── INFORMATION

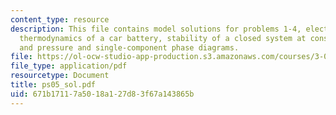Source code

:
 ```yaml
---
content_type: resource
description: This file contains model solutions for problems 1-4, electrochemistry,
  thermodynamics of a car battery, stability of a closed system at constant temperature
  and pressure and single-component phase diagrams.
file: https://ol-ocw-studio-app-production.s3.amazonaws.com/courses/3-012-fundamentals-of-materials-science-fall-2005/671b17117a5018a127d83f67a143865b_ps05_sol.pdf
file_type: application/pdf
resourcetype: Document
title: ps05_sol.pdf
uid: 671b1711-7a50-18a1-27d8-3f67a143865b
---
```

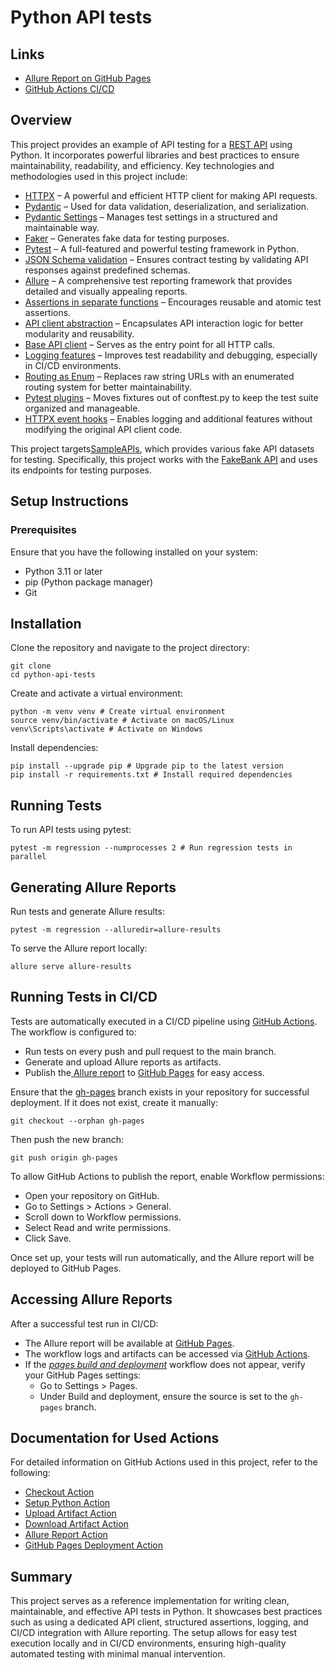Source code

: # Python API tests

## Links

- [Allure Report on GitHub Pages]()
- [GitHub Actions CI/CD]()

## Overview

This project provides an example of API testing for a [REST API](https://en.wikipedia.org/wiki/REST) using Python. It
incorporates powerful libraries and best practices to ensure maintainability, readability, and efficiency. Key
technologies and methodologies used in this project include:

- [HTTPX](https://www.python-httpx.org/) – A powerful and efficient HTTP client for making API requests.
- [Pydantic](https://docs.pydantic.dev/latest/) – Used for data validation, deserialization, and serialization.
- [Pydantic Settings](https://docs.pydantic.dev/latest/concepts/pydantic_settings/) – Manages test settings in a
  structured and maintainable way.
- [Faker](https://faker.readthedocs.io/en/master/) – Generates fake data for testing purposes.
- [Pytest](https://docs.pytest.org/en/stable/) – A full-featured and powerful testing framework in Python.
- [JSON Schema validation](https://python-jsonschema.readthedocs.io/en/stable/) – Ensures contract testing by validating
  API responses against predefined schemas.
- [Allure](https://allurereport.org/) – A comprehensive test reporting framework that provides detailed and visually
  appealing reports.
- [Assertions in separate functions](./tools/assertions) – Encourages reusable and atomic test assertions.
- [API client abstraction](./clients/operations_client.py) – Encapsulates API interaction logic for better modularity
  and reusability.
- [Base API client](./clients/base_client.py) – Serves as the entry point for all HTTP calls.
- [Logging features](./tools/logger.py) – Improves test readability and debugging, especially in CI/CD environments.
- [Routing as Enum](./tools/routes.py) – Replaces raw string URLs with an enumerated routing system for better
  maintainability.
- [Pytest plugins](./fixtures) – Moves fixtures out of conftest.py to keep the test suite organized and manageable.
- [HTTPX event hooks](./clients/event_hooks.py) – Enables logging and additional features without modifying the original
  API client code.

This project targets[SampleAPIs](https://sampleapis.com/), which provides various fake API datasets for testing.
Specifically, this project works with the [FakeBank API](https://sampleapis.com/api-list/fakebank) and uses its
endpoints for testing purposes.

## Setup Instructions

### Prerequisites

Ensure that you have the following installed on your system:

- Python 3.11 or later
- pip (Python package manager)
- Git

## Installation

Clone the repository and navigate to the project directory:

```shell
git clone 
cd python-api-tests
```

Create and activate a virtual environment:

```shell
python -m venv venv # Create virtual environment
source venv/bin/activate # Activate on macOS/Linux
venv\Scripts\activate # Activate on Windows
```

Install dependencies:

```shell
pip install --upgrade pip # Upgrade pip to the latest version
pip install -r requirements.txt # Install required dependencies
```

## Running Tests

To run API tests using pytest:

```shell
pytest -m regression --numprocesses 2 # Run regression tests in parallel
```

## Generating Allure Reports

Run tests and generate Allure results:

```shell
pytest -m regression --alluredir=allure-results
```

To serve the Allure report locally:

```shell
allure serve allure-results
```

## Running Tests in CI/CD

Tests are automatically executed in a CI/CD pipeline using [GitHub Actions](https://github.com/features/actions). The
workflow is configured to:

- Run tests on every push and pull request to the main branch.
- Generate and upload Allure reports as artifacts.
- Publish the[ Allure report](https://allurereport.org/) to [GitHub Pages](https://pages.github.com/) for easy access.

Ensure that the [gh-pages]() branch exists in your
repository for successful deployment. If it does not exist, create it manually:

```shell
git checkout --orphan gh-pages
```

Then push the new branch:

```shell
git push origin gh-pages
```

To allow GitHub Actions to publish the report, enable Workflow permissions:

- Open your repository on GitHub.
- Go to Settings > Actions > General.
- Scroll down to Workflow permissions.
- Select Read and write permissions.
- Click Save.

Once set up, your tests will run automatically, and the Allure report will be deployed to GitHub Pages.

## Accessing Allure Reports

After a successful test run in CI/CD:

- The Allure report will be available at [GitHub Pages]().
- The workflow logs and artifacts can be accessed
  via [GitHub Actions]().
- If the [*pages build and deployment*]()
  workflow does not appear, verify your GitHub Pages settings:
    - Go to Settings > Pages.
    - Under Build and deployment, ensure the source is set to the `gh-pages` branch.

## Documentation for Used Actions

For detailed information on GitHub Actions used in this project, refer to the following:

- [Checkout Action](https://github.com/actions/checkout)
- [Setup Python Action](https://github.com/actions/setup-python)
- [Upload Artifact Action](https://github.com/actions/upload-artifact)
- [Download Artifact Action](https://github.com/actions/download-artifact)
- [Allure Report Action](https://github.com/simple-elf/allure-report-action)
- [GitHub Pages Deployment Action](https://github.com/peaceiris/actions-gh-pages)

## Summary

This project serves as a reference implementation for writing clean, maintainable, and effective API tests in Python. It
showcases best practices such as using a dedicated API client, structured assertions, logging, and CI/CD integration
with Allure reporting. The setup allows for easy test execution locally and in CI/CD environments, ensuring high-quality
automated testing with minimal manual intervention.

────

WORK TASK:
Give every entry again as it is, dropping its pictures.

ANSWER TO THIS EXERCISE:
Source code

:
 ```yaml
---
content_type: resource
description: This file contains model solutions for problems 1-4, electrochemistry,
  thermodynamics of a car battery, stability of a closed system at constant temperature
  and pressure and single-component phase diagrams.
file: https://ol-ocw-studio-app-production.s3.amazonaws.com/courses/3-012-fundamentals-of-materials-science-fall-2005/671b17117a5018a127d83f67a143865b_ps05_sol.pdf
file_type: application/pdf
resourcetype: Document
title: ps05_sol.pdf
uid: 671b1711-7a50-18a1-27d8-3f67a143865b
---
```

Source code

: # Python API tests

## Links

- [Allure Report on GitHub Pages]()
- [GitHub Actions CI/CD]()

## Overview

This project provides an example of API testing for a [REST API](https://en.wikipedia.org/wiki/REST) using Python. It
incorporates powerful libraries and best practices to ensure maintainability, readability, and efficiency. Key
technologies and methodologies used in this project include:

- [HTTPX](https://www.python-httpx.org/) – A powerful and efficient HTTP client for making API requests.
- [Pydantic](https://docs.pydantic.dev/latest/) – Used for data validation, deserialization, and serialization.
- [Pydantic Settings](https://docs.pydantic.dev/latest/concepts/pydantic_settings/) – Manages test settings in a
  structured and maintainable way.
- [Faker](https://faker.readthedocs.io/en/master/) – Generates fake data for testing purposes.
- [Pytest](https://docs.pytest.org/en/stable/) – A full-featured and powerful testing framework in Python.
- [JSON Schema validation](https://python-jsonschema.readthedocs.io/en/stable/) – Ensures contract testing by validating
  API responses against predefined schemas.
- [Allure](https://allurereport.org/) – A comprehensive test reporting framework that provides detailed and visually
  appealing reports.
- [Assertions in separate functions](./tools/assertions) – Encourages reusable and atomic test assertions.
- [API client abstraction](./clients/operations_client.py) – Encapsulates API interaction logic for better modularity
  and reusability.
- [Base API client](./clients/base_client.py) – Serves as the entry point for all HTTP calls.
- [Logging features](./tools/logger.py) – Improves test readability and debugging, especially in CI/CD environments.
- [Routing as Enum](./tools/routes.py) – Replaces raw string URLs with an enumerated routing system for better
  maintainability.
- [Pytest plugins](./fixtures) – Moves fixtures out of conftest.py to keep the test suite organized and manageable.
- [HTTPX event hooks](./clients/event_hooks.py) – Enables logging and additional features without modifying the original
  API client code.

This project targets[SampleAPIs](https://sampleapis.com/), which provides various fake API datasets for testing.
Specifically, this project works with the [FakeBank API](https://sampleapis.com/api-list/fakebank) and uses its
endpoints for testing purposes.

## Setup Instructions

### Prerequisites

Ensure that you have the following installed on your system:

- Python 3.11 or later
- pip (Python package manager)
- Git

## Installation

Clone the repository and navigate to the project directory:

```shell
git clone 
cd python-api-tests
```

Create and activate a virtual environment:

```shell
python -m venv venv # Create virtual environment
source venv/bin/activate # Activate on macOS/Linux
venv\Scripts\activate # Activate on Windows
```

Install dependencies:

```shell
pip install --upgrade pip # Upgrade pip to the latest version
pip install -r requirements.txt # Install required dependencies
```

## Running Tests

To run API tests using pytest:

```shell
pytest -m regression --numprocesses 2 # Run regression tests in parallel
```

## Generating Allure Reports

Run tests and generate Allure results:

```shell
pytest -m regression --alluredir=allure-results
```

To serve the Allure report locally:

```shell
allure serve allure-results
```

## Running Tests in CI/CD

Tests are automatically executed in a CI/CD pipeline using [GitHub Actions](https://github.com/features/actions). The
workflow is configured to:

- Run tests on every push and pull request to the main branch.
- Generate and upload Allure reports as artifacts.
- Publish the[ Allure report](https://allurereport.org/) to [GitHub Pages](https://pages.github.com/) for easy access.

Ensure that the [gh-pages]() branch exists in your
repository for successful deployment. If it does not exist, create it manually:

```shell
git checkout --orphan gh-pages
```

Then push the new branch:

```shell
git push origin gh-pages
```

To allow GitHub Actions to publish the report, enable Workflow permissions:

- Open your repository on GitHub.
- Go to Settings > Actions > General.
- Scroll down to Workflow permissions.
- Select Read and write permissions.
- Click Save.

Once set up, your tests will run automatically, and the Allure report will be deployed to GitHub Pages.

## Accessing Allure Reports

After a successful test run in CI/CD:

- The Allure report will be available at [GitHub Pages]().
- The workflow logs and artifacts can be accessed
  via [GitHub Actions]().
- If the [*pages build and deployment*]()
  workflow does not appear, verify your GitHub Pages settings:
    - Go to Settings > Pages.
    - Under Build and deployment, ensure the source is set to the `gh-pages` branch.

## Documentation for Used Actions

For detailed information on GitHub Actions used in this project, refer to the following:

- [Checkout Action](https://github.com/actions/checkout)
- [Setup Python Action](https://github.com/actions/setup-python)
- [Upload Artifact Action](https://github.com/actions/upload-artifact)
- [Download Artifact Action](https://github.com/actions/download-artifact)
- [Allure Report Action](https://github.com/simple-elf/allure-report-action)
- [GitHub Pages Deployment Action](https://github.com/peaceiris/actions-gh-pages)

## Summary

This project serves as a reference implementation for writing clean, maintainable, and effective API tests in Python. It
showcases best practices such as using a dedicated API client, structured assertions, logging, and CI/CD integration
with Allure reporting. The setup allows for easy test execution locally and in CI/CD environments, ensuring high-quality
automated testing with minimal manual intervention.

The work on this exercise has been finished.